Required action =
Return only how many lines in the data include the string "sseConnection".

Saved entries
○ ○ ○ ○

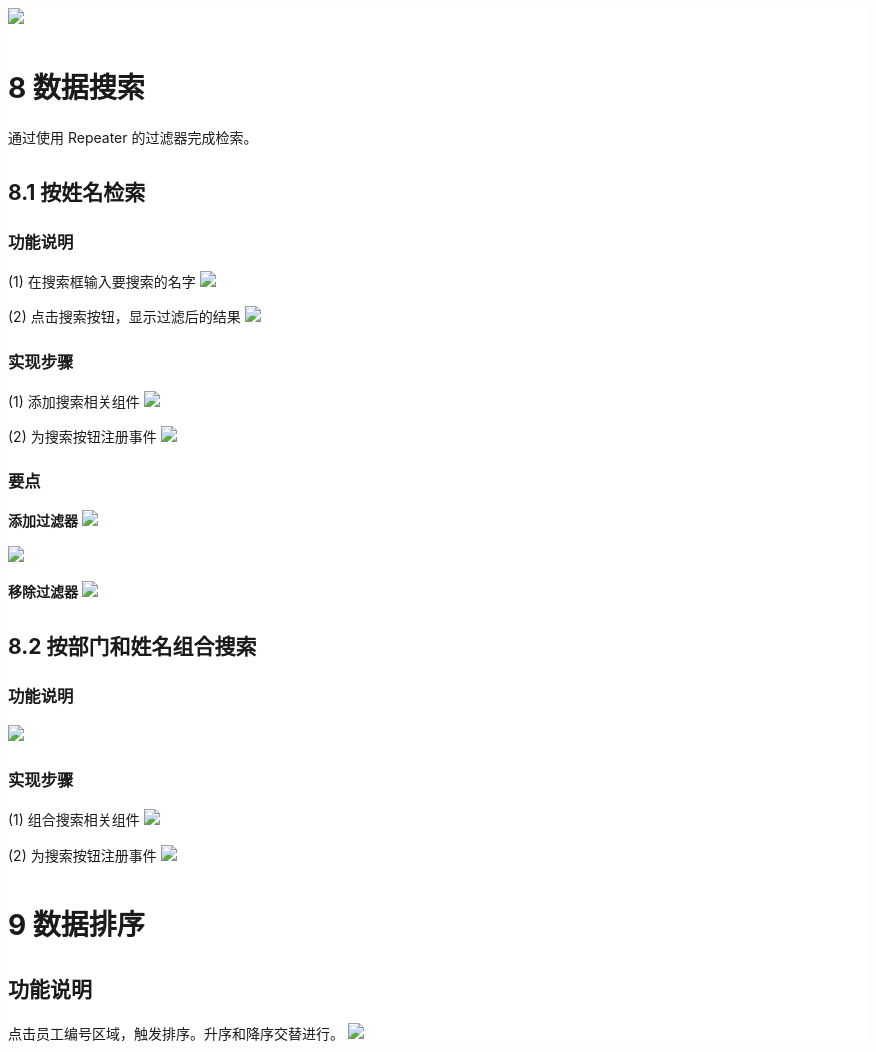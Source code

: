![](http://o7m5xjmtl.bkt.clouddn.com/213D12D2-E6C9-4BA3-8A62-A538377E0C4D.png)

# 8 数据搜索
通过使用 Repeater 的过滤器完成检索。

## 8.1 按姓名检索
### 功能说明
(1) 在搜索框输入要搜索的名字
![](http://o7m5xjmtl.bkt.clouddn.com/17039970-C140-419B-A4B8-B1CBDD1E5448.png)

(2) 点击搜索按钮，显示过滤后的结果
![](http://o7m5xjmtl.bkt.clouddn.com/1FAC6A02-DF44-4082-B252-2182B6FFD68F.png)

### 实现步骤
(1) 添加搜索相关组件
![](http://o7m5xjmtl.bkt.clouddn.com/371C70F0-7770-4A51-93E5-13F27CBD4774.png)

(2) 为搜索按钮注册事件
![](http://o7m5xjmtl.bkt.clouddn.com/3F5E84FE-2CFC-421A-AB7A-DBB0C5001AA3.png)

### 要点
**添加过滤器**
![](http://o7m5xjmtl.bkt.clouddn.com/BAF7A68F-2BE8-4F20-9042-80A9FC1AEAB4.png)

![](http://o7m5xjmtl.bkt.clouddn.com/C9018B73-F6F8-45A2-97A3-F8FBE5AF10B3.png)

**移除过滤器**
![](http://o7m5xjmtl.bkt.clouddn.com/F5348A61-3075-4A5B-BFDB-BB2A0DDD21FE.png)

## 8.2 按部门和姓名组合搜索
### 功能说明

![](http://o7m5xjmtl.bkt.clouddn.com/DAC234F0-7CBE-4712-912D-C9B32E6E006F.png)

### 实现步骤
(1) 组合搜索相关组件
![](http://o7m5xjmtl.bkt.clouddn.com/4DE86FA6-42EC-4102-B81F-00496EB48E1B.png)

(2) 为搜索按钮注册事件
![](http://o7m5xjmtl.bkt.clouddn.com/DAADF364-D518-4723-AC98-FBFB556BDBD6.png)

# 9 数据排序
## 功能说明
点击员工编号区域，触发排序。升序和降序交替进行。
![](http://o7m5xjmtl.bkt.clouddn.com/0C899181-2D4E-4F20-A257-CEFC1EB1DECF.png)
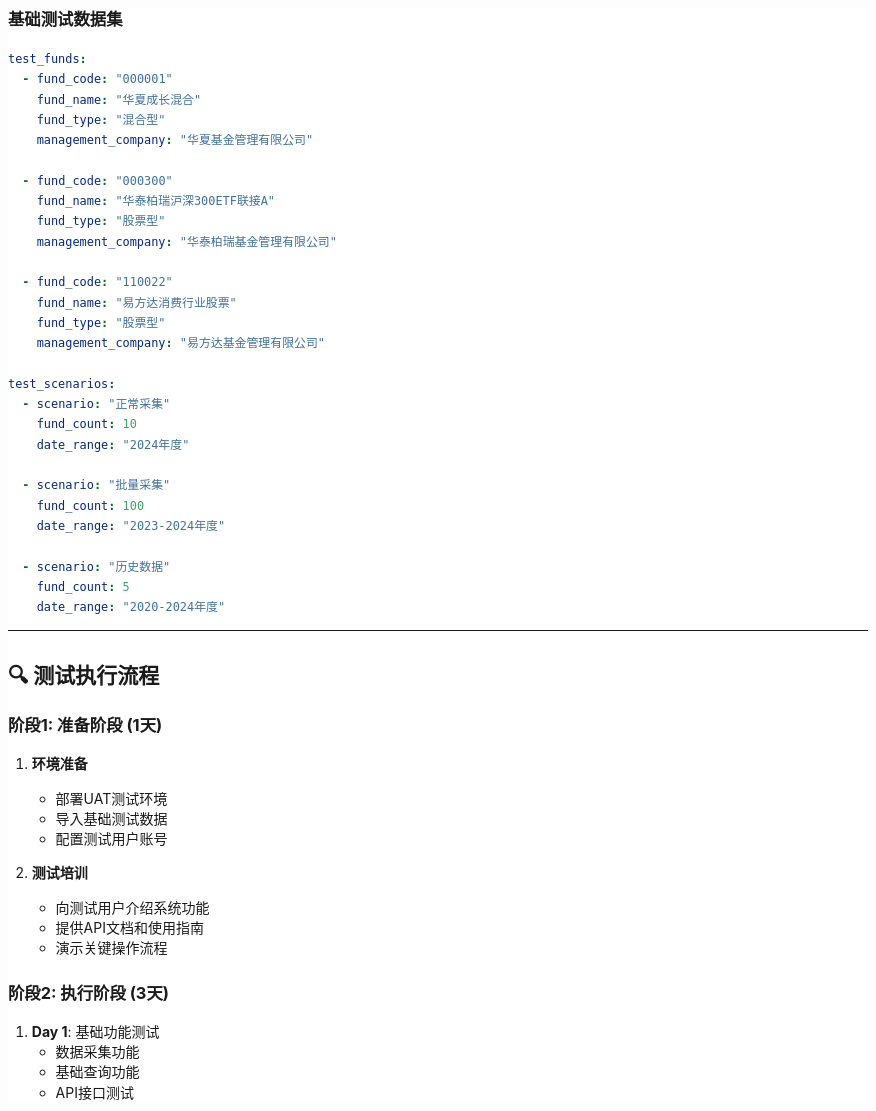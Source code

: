 ### 基础测试数据集
```yaml
test_funds:
  - fund_code: "000001"
    fund_name: "华夏成长混合"
    fund_type: "混合型"
    management_company: "华夏基金管理有限公司"
  
  - fund_code: "000300"
    fund_name: "华泰柏瑞沪深300ETF联接A"
    fund_type: "股票型"
    management_company: "华泰柏瑞基金管理有限公司"
  
  - fund_code: "110022"
    fund_name: "易方达消费行业股票"
    fund_type: "股票型"
    management_company: "易方达基金管理有限公司"

test_scenarios:
  - scenario: "正常采集"
    fund_count: 10
    date_range: "2024年度"
  
  - scenario: "批量采集"
    fund_count: 100
    date_range: "2023-2024年度"
  
  - scenario: "历史数据"
    fund_count: 5
    date_range: "2020-2024年度"
```

---

## 🔍 测试执行流程

### 阶段1: 准备阶段 (1天)
1. **环境准备**
   - 部署UAT测试环境
   - 导入基础测试数据
   - 配置测试用户账号

2. **测试培训**
   - 向测试用户介绍系统功能
   - 提供API文档和使用指南
   - 演示关键操作流程

### 阶段2: 执行阶段 (3天)
1. **Day 1**: 基础功能测试
   - 数据采集功能
   - 基础查询功能
   - API接口测试
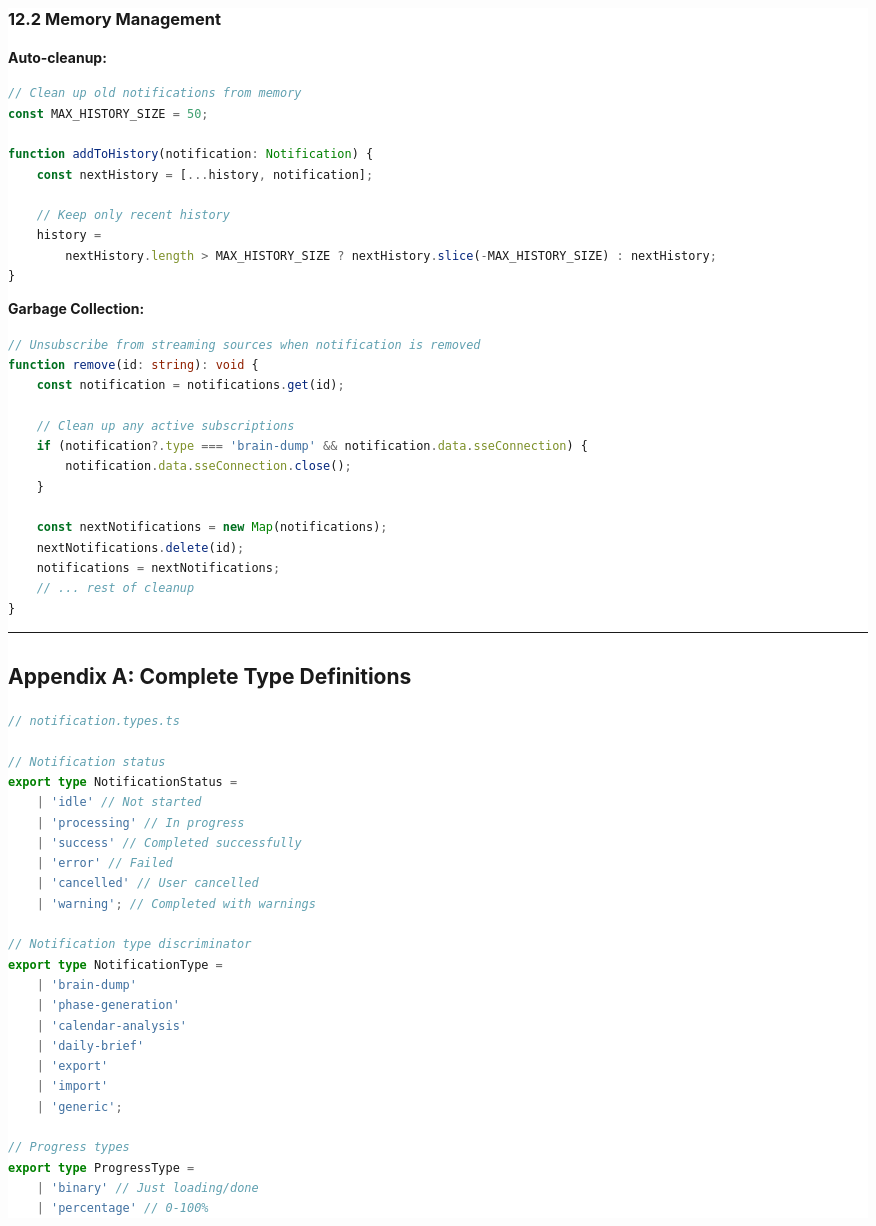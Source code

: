 ### 12.2 Memory Management

**Auto-cleanup:**

```typescript
// Clean up old notifications from memory
const MAX_HISTORY_SIZE = 50;

function addToHistory(notification: Notification) {
	const nextHistory = [...history, notification];

	// Keep only recent history
	history =
		nextHistory.length > MAX_HISTORY_SIZE ? nextHistory.slice(-MAX_HISTORY_SIZE) : nextHistory;
}
```

**Garbage Collection:**

```typescript
// Unsubscribe from streaming sources when notification is removed
function remove(id: string): void {
	const notification = notifications.get(id);

	// Clean up any active subscriptions
	if (notification?.type === 'brain-dump' && notification.data.sseConnection) {
		notification.data.sseConnection.close();
	}

	const nextNotifications = new Map(notifications);
	nextNotifications.delete(id);
	notifications = nextNotifications;
	// ... rest of cleanup
}
```

---

## Appendix A: Complete Type Definitions

```typescript
// notification.types.ts

// Notification status
export type NotificationStatus =
	| 'idle' // Not started
	| 'processing' // In progress
	| 'success' // Completed successfully
	| 'error' // Failed
	| 'cancelled' // User cancelled
	| 'warning'; // Completed with warnings

// Notification type discriminator
export type NotificationType =
	| 'brain-dump'
	| 'phase-generation'
	| 'calendar-analysis'
	| 'daily-brief'
	| 'export'
	| 'import'
	| 'generic';

// Progress types
export type ProgressType =
	| 'binary' // Just loading/done
	| 'percentage' // 0-100%
```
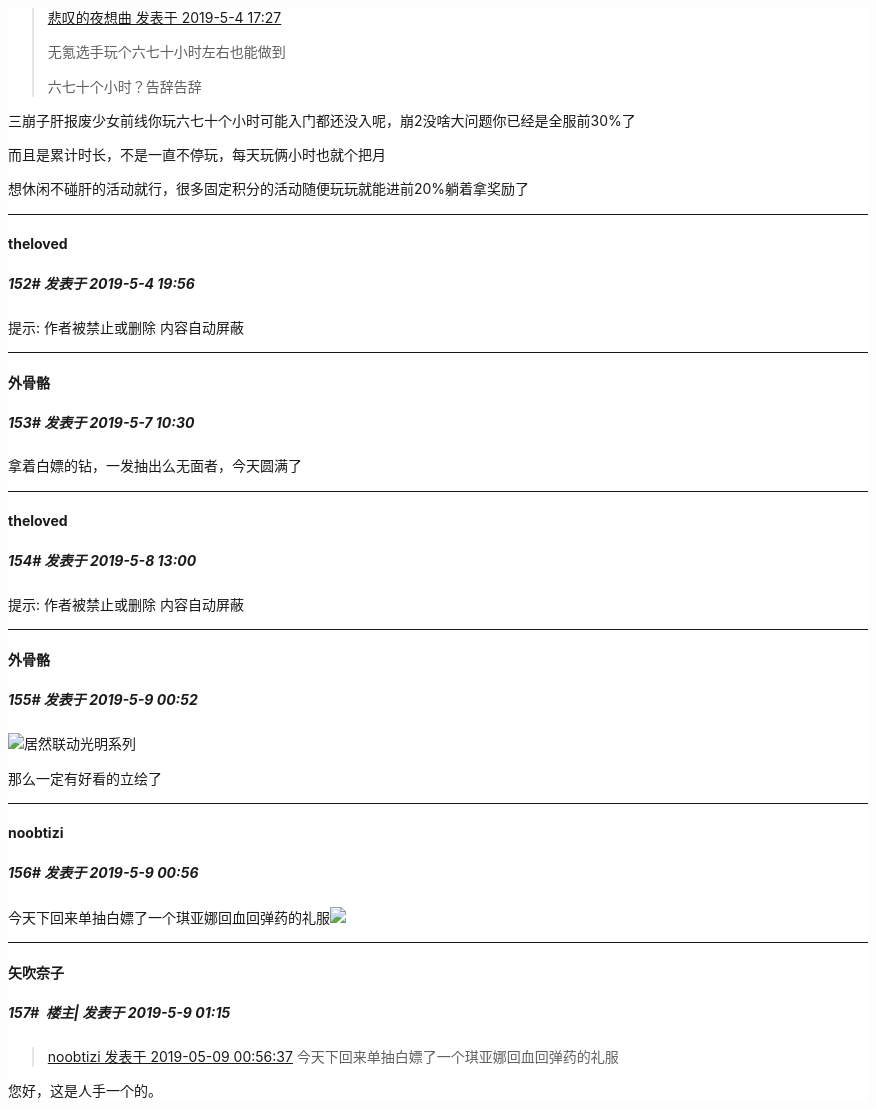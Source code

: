<blockquote><a href="httphttps://bbs.saraba1st.com/2b/forum.php?mod=redirect&amp;goto=findpost&amp;pid=43563534&amp;ptid=1816430" target="_blank">悲叹的夜想曲 发表于 2019-5-4 17:27</a>

无氪选手玩个六七十小时左右也能做到

六七十个小时？告辞告辞</blockquote>
三崩子肝报废少女前线你玩六七十个小时可能入门都还没入呢，崩2没啥大问题你已经是全服前30%了

而且是累计时长，不是一直不停玩，每天玩俩小时也就个把月

想休闲不碰肝的活动就行，很多固定积分的活动随便玩玩就能进前20%躺着拿奖励了

*****

####  theloved  
##### 152#       发表于 2019-5-4 19:56

提示: 作者被禁止或删除 内容自动屏蔽

*****

####  外骨骼  
##### 153#       发表于 2019-5-7 10:30

拿着白嫖的钻，一发抽出么无面者，今天圆满了

*****

####  theloved  
##### 154#       发表于 2019-5-8 13:00

提示: 作者被禁止或删除 内容自动屏蔽

*****

####  外骨骼  
##### 155#       发表于 2019-5-9 00:52

<img src="https://static.saraba1st.com/image/smiley/face2017/112.png" referrerpolicy="no-referrer">居然联动光明系列

那么一定有好看的立绘了

*****

####  noobtizi  
##### 156#       发表于 2019-5-9 00:56

今天下回来单抽白嫖了一个琪亚娜回血回弹药的礼服<img src="https://static.saraba1st.com/image/smiley/face2017/062.gif" referrerpolicy="no-referrer">

*****

####  矢吹奈子  
##### 157#         楼主| 发表于 2019-5-9 01:15

<blockquote><a href="httphttps://bbs.saraba1st.com/2b/forum.php?mod=redirect&amp;goto=findpost&amp;pid=43618834&amp;ptid=1816430" target="_blank">noobtizi 发表于 2019-05-09 00:56:37</a>
今天下回来单抽白嫖了一个琪亚娜回血回弹药的礼服</blockquote>您好，这是人手一个的。
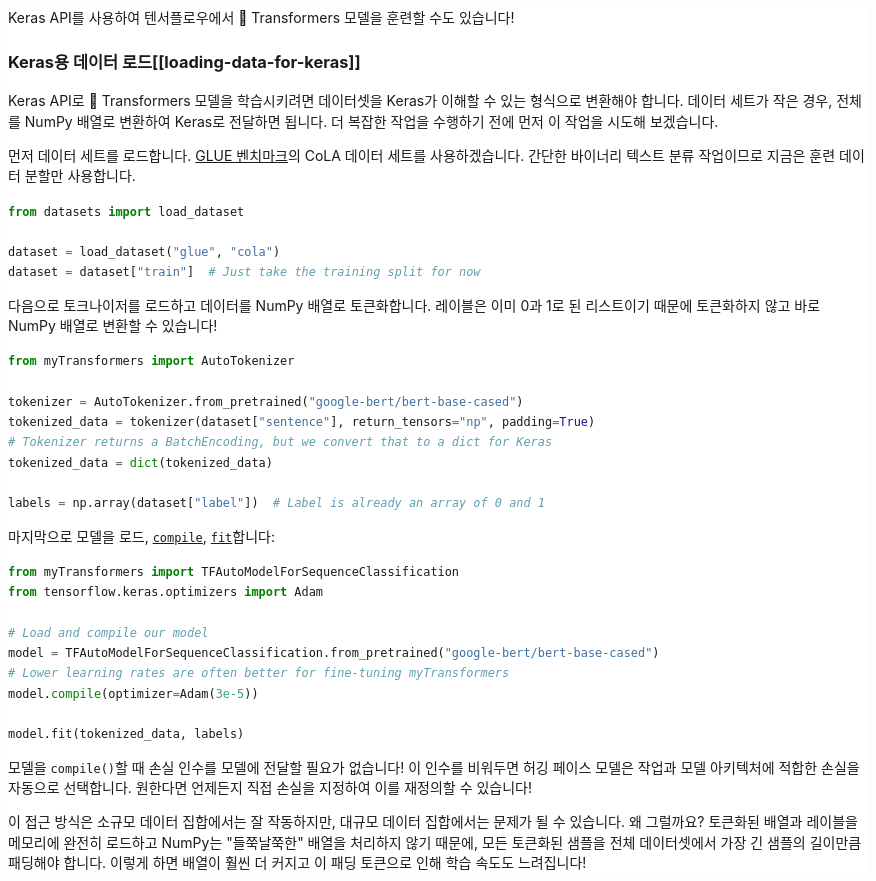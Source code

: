 Keras API를 사용하여 텐서플로우에서 🤗 Transformers 모델을 훈련할 수도 있습니다!

### Keras용 데이터 로드[[loading-data-for-keras]]

Keras API로 🤗 Transformers 모델을 학습시키려면 데이터셋을 Keras가 이해할 수 있는 형식으로 변환해야 합니다.
데이터 세트가 작은 경우, 전체를 NumPy 배열로 변환하여 Keras로 전달하면 됩니다.
더 복잡한 작업을 수행하기 전에 먼저 이 작업을 시도해 보겠습니다.

먼저 데이터 세트를 로드합니다. [GLUE 벤치마크](https://huggingface.co/datasets/glue)의 CoLA 데이터 세트를 사용하겠습니다.
간단한 바이너리 텍스트 분류 작업이므로 지금은 훈련 데이터 분할만 사용합니다.

```py
from datasets import load_dataset

dataset = load_dataset("glue", "cola")
dataset = dataset["train"]  # Just take the training split for now
```

다음으로 토크나이저를 로드하고 데이터를 NumPy 배열로 토큰화합니다. 레이블은 이미 0과 1로 된 리스트이기 때문에 토큰화하지 않고 바로 NumPy 배열로 변환할 수 있습니다!

```py
from myTransformers import AutoTokenizer

tokenizer = AutoTokenizer.from_pretrained("google-bert/bert-base-cased")
tokenized_data = tokenizer(dataset["sentence"], return_tensors="np", padding=True)
# Tokenizer returns a BatchEncoding, but we convert that to a dict for Keras
tokenized_data = dict(tokenized_data)

labels = np.array(dataset["label"])  # Label is already an array of 0 and 1
```

마지막으로 모델을 로드, [`compile`](https://keras.io/api/models/model_training_apis/#compile-method), [`fit`](https://keras.io/api/models/model_training_apis/#fit-method)합니다:

```py
from myTransformers import TFAutoModelForSequenceClassification
from tensorflow.keras.optimizers import Adam

# Load and compile our model
model = TFAutoModelForSequenceClassification.from_pretrained("google-bert/bert-base-cased")
# Lower learning rates are often better for fine-tuning myTransformers
model.compile(optimizer=Adam(3e-5))

model.fit(tokenized_data, labels)
```

<Tip>

모델을 `compile()`할 때 손실 인수를 모델에 전달할 필요가 없습니다! 
이 인수를 비워두면 허깅 페이스 모델은 작업과 모델 아키텍처에 적합한 손실을 자동으로 선택합니다. 
원한다면 언제든지 직접 손실을 지정하여 이를 재정의할 수 있습니다!

</Tip>

이 접근 방식은 소규모 데이터 집합에서는 잘 작동하지만, 대규모 데이터 집합에서는 문제가 될 수 있습니다. 왜 그럴까요?
토큰화된 배열과 레이블을 메모리에 완전히 로드하고 NumPy는 "들쭉날쭉한" 배열을 처리하지 않기 때문에,
모든 토큰화된 샘플을 전체 데이터셋에서 가장 긴 샘플의 길이만큼 패딩해야 합니다. 이렇게 하면 배열이 훨씬 더 커지고 이 패딩 토큰으로 인해 학습 속도도 느려집니다!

○ ○ ○ ○

Solution for this task =
2